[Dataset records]
*** Block opens ***
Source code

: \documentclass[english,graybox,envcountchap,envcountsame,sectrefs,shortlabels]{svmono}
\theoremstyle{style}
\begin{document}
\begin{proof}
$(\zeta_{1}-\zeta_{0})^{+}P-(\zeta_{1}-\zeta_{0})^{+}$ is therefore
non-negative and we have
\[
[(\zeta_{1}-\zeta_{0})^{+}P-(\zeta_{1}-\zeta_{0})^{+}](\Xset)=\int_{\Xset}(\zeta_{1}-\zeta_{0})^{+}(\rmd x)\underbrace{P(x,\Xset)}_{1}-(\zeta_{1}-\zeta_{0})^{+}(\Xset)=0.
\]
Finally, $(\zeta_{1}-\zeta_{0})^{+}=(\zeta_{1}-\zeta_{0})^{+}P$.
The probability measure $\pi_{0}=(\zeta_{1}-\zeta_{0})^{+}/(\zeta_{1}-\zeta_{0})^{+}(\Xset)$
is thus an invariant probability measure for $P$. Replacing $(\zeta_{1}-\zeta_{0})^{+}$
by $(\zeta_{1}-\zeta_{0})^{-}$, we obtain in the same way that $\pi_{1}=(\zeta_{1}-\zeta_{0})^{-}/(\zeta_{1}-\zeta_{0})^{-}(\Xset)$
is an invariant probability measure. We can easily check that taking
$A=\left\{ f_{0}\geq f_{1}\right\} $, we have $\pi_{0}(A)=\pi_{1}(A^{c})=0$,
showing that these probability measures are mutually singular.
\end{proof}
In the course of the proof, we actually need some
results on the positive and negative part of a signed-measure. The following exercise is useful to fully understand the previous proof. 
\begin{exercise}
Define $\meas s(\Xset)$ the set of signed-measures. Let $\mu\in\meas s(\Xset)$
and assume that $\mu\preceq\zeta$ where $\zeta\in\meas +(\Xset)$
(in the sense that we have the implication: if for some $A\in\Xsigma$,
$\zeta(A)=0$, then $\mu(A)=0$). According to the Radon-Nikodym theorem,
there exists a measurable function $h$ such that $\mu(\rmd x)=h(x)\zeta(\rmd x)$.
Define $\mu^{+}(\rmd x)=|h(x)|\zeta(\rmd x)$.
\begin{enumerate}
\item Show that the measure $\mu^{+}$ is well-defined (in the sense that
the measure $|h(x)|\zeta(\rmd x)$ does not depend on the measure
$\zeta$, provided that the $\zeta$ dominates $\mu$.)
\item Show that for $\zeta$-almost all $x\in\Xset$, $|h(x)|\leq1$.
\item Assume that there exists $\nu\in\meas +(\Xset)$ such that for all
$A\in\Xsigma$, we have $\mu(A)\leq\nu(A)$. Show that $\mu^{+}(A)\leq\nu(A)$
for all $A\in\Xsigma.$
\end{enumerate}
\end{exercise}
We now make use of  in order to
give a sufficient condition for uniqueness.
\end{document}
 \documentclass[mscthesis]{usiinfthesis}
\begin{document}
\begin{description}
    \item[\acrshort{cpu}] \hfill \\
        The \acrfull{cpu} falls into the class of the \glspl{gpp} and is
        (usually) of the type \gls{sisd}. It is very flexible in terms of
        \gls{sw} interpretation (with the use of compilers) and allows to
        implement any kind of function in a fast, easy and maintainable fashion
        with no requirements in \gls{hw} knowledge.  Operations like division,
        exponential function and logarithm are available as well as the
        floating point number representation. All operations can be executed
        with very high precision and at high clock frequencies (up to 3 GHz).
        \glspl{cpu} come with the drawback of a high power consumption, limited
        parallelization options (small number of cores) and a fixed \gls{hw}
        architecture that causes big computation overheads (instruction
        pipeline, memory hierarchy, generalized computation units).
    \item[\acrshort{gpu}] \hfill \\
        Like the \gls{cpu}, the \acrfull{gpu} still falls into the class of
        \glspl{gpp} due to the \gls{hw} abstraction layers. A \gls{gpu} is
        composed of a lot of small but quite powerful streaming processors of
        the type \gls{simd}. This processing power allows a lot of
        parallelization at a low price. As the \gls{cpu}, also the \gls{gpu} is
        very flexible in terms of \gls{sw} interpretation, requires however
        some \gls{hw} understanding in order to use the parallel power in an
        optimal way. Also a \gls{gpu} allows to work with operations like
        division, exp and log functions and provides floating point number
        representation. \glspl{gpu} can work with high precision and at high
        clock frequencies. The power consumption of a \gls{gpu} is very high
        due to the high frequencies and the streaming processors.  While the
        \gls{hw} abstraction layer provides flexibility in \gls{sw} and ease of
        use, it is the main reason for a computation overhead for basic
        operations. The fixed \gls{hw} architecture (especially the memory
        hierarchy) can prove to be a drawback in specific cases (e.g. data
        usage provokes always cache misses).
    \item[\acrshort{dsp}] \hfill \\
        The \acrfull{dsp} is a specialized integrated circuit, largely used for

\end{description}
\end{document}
*** Block closes ***
• [YOUR OBJECTIVE]
Every line that holds the string "glspl" must be copied from the records above.

• [TASK SOLUTION]
        The \acrfull{cpu} falls into the class of the \glspl{gpp} and is
        \glspl{cpu} come with the drawback of a high power consumption, limited
        \glspl{gpp} due to the \gls{hw} abstraction layers. A \gls{gpu} is
        representation. \glspl{gpu} can work with high precision and at high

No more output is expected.